# **02 - Sale Price Study**

## Objectives

*   Answer business requirement 1: 
    * The client is interested in discovering how the house attributes correlate with the sale price. Therefore, the client expects data visualisations of the correlated variables against the sale price to show that.

## Inputs

* outputs/datasets/collection/house_prices_records.csv

## Outputs

* generate code that answers business requirement 1 and can be used to build the Streamlit App






---

# Change working directory

We need to change the working directory from its current folder to its parent folder
* We access the current directory with os.getcwd()

In [None]:
import os
current_dir = os.getcwd()
current_dir

We want to make the parent of the current directory the new current directory
* os.path.dirname() gets the parent directory
* os.chir() defines the new current directory

In [None]:
os.chdir(os.path.dirname(current_dir))
print("You set a new current directory")

Confirm the new current directory

In [None]:
current_dir = os.getcwd()
current_dir

# Load Data

In [None]:
import pandas as pd
df = (pd.read_csv("outputs/datasets/collection/house_prices_records.csv")
    )
df.head(3)

---

# Data Exploration

Install Requirements

In [None]:
%pip install ipywidgets==8.0.2 feature_engine plotly


In [None]:
from pandas_profiling import ProfileReport
pandas_report = ProfileReport(df=df, minimal=True)
pandas_report.to_notebook_iframe()

---

# Correlation Study

We use `.corr()` for `spearman` and `pearson` methods, and investigate the top 10 correlations
* We know this command returns a pandas series and the first item is the correlation between Churn and Churn, which happens to be 1, so we exclude that with `[1:]`
* We sort values considering the absolute value, by setting `key=abs`

In [None]:
corr_spearman = df.corr(method='spearman')['SalePrice'].sort_values(key=abs, ascending=False)[1:].head(10)
corr_spearman

We do the same for `pearson`

In [None]:
corr_pearson = df.corr(method='pearson')['SalePrice'].sort_values(key=abs, ascending=False)[1:].head(10)
corr_pearson

We will consider the top correlation levels

In [None]:
top_n = 5
set(corr_pearson[:top_n].index.to_list() + corr_spearman[:top_n].index.to_list())

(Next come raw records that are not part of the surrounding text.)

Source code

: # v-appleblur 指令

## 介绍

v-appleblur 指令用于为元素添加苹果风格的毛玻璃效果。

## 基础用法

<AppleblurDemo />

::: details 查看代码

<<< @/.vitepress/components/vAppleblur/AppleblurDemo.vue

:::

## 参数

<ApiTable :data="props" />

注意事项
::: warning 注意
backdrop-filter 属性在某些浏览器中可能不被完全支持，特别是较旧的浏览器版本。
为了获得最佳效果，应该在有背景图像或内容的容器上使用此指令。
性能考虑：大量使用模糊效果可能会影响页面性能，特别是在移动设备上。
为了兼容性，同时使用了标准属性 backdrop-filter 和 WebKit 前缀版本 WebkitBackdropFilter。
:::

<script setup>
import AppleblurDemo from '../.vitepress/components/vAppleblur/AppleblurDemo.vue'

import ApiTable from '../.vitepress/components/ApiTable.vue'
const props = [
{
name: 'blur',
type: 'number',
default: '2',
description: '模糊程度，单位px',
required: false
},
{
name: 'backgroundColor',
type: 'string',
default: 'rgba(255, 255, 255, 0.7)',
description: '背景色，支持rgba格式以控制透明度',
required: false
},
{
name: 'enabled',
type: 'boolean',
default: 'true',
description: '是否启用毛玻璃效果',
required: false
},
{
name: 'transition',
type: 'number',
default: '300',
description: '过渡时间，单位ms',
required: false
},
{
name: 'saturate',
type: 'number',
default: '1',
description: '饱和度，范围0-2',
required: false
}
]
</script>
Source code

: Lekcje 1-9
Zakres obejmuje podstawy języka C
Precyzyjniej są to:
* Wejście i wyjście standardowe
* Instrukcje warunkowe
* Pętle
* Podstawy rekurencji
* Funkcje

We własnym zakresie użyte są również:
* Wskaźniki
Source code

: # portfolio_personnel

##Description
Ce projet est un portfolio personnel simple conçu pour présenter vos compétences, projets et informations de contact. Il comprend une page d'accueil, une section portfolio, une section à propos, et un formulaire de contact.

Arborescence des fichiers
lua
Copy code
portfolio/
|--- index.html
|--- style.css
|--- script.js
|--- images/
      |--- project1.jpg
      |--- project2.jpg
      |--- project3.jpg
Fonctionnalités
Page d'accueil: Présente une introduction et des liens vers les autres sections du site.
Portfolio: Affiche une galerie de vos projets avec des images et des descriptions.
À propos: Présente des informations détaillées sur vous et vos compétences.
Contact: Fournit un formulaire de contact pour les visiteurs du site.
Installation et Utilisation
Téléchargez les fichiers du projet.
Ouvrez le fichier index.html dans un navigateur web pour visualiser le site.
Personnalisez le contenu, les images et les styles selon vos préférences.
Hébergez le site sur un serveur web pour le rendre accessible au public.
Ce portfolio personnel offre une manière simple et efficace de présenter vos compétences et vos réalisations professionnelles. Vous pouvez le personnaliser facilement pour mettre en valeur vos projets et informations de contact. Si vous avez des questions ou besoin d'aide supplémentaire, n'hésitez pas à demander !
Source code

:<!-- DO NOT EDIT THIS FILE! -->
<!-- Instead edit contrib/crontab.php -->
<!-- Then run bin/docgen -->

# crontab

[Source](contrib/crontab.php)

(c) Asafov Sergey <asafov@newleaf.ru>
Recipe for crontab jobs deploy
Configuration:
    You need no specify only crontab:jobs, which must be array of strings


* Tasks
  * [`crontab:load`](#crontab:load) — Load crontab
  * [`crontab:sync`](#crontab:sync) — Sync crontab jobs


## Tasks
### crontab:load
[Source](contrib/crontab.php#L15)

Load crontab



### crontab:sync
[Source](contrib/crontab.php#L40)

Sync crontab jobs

Therefore we are studying at df the following variables. We will investigate if:
* A larger 1stFlrSF leads to a higher SalePrice.
* A larger GarageArea leads to a higher SalePrice.
* A larger GrLivArea leads to a higher SalePrice.
* How the OverallQual influences SalePrice.
* A larger TotalBsmntSF leads to a higher SalePrice.
* How the YearBuilt influences SalePrice.

In [None]:
vars_to_study = ['1stFlrSF', 'GarageArea', 'GrLivArea', 'OverallQual', 'TotalBsmtSF', 'YearBuilt']
vars_to_study

# EDA on selected variables

In [None]:
df_eda = df.filter(vars_to_study + ['SalePrice'])
df_eda.head(3)

## Variables Distribution by SalePrice

We plot the distribution (numerical and categorical) coloured by SalePrice

In [None]:
%matplotlib inline
import matplotlib.pyplot as plt
import seaborn as sns
sns.set_style('whitegrid')


def plot_categorical(df, col, target_var):

    plt.figure(figsize=(12, 5))
    sns.countplot(data=df, x=col, hue=target_var, order=df[col].value_counts().index)
    plt.xticks(rotation=90)
    plt.title(f"{col}", fontsize=20, y=1.05)
    plt.show()


def plot_numerical(df, col, target_var):
    plt.figure(figsize=(8, 5))
    sns.histplot(data=df, x=col, hue=target_var, kde=True, element="step")
    plt.title(f"{col}", fontsize=20, y=1.05)
    plt.show()


target_var = 'SalePrice'
for col in vars_to_study:
    if df_eda[col].dtype == 'object':
        plot_categorical(df_eda, col, target_var)
        print("\n\n")
    else:
        plot_numerical(df_eda, col, target_var)
        print("\n\n")


## Parallel Plot

Because the SalePrice has so many data pints, we create a separate DataFrame and transform `SalePrice` (numerical) into bins (categorical) for visualising at `parallel_categories()` plot


In [None]:
from feature_engine.discretisation import ArbitraryDiscretiser
import numpy as np
saleprice_map = [-np.Inf, 50000, 100000, 200000, 300000, 400000, 500000, 600000, 700000, np.Inf]
disc = ArbitraryDiscretiser(binning_dict={'SalePrice': saleprice_map})
df_parallel = disc.fit_transform(df_eda)
df_parallel.head()

In [None]:
disc.binner_dict_['SalePrice']

NOTE

Create a map to replace the `SalePrice` variable with more informative levels.

In [None]:
n_classes = len(saleprice_map) - 1
classes_ranges = disc.binner_dict_['SalePrice'][1:-1]

labels_map = {}
for n in range(0, n_classes):
    if n == 0:
        labels_map[n] = f"<{classes_ranges[0]}"
    elif n == n_classes-1:
        labels_map[n] = f"+{classes_ranges[-1]}"
    else:
        labels_map[n] = f"{classes_ranges[n-1]} to {classes_ranges[n]}"

labels_map


Replace using `.replace()`

In [None]:
df_parallel['SalePrice'] = df_parallel['SalePrice'].replace(labels_map)
df_parallel.head()

Creates multi-dimensional categorical data plot

In [None]:
import plotly.express as px
fig = px.parallel_categories(df_parallel, color="SalePrice")
fig.show()

* You may add as many sections as you want, as long as they support your project workflow.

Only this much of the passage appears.